General informations

The Linux kernel configuration item CONFIG_PANEL_LCD_HWIDTH has multiple definitions:

Hardware LCD line width (1-64, 64 by default) found in drivers/auxdisplay/Kconfig

The configuration item CONFIG_PANEL_LCD_HWIDTH:

Help text

Most LCDs use a single address bit to differentiate line 0 and line 1. Since some of them need to be able to address 40 chars with the lower bits, they often use the immediately superior power of 2, which is 64, to address the next line.

If you don't know what your LCD uses, in doubt let 16 here for a 2x16, and 64 here for a 2x40.
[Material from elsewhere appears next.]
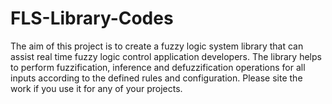 # FLS-Library-Codes
The aim of this project is to create a fuzzy logic system library that can assist real time fuzzy logic control application developers.
The library helps to perform fuzzification, inference and defuzzification operations for all inputs according to the defined rules and 
configuration. Please site the work if you use it for any of your projects.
Hardware LCD line width (1-64, 64 by default) found in drivers/misc/Kconfig

The configuration item CONFIG_PANEL_LCD_HWIDTH:

Help text

Most LCDs use a single address bit to differentiate line 0 and line 1. Since some of them need to be able to address 40 chars with the lower bits, they often use the immediately superior power of 2, which is 64, to address the next line.

If you don't know what your LCD uses, in doubt let 16 here for a 2x16, and 64 here for a 2x40.

Hardware LCD line width (1-64, 64 by default) found in drivers/staging/panel/Kconfig

The configuration item CONFIG_PANEL_LCD_HWIDTH:

Help text

Most LCDs use a single address bit to differentiate line 0 and line 1. Since some of them need to be able to address 40 chars with the lower bits, they often use the immediately superior power of 2, which is 64, to address the next line.

If you don't know what your LCD uses, in doubt let 16 here for a 2x16, and 64 here for a 2x40.